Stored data

================

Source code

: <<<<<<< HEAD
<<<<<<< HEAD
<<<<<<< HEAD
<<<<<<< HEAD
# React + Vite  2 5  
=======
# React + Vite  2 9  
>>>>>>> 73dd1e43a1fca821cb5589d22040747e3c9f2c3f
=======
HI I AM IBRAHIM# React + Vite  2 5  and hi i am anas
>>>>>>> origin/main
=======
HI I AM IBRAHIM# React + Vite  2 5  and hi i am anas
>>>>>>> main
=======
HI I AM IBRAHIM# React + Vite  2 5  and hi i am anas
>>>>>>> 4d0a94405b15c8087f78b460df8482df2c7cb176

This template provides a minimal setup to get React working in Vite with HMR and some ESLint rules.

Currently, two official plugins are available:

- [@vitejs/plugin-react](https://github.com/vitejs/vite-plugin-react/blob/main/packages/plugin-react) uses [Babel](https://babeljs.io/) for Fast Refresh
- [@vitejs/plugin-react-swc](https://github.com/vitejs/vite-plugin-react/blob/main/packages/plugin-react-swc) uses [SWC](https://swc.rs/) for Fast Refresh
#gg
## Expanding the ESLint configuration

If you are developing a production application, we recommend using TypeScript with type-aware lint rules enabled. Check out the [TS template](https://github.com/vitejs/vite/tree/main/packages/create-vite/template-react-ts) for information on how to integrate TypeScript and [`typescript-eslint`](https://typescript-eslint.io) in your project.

================

_Task statement_
How many of the lines in the records above include the word "uses"? State that number alone.

_Worked solution_
2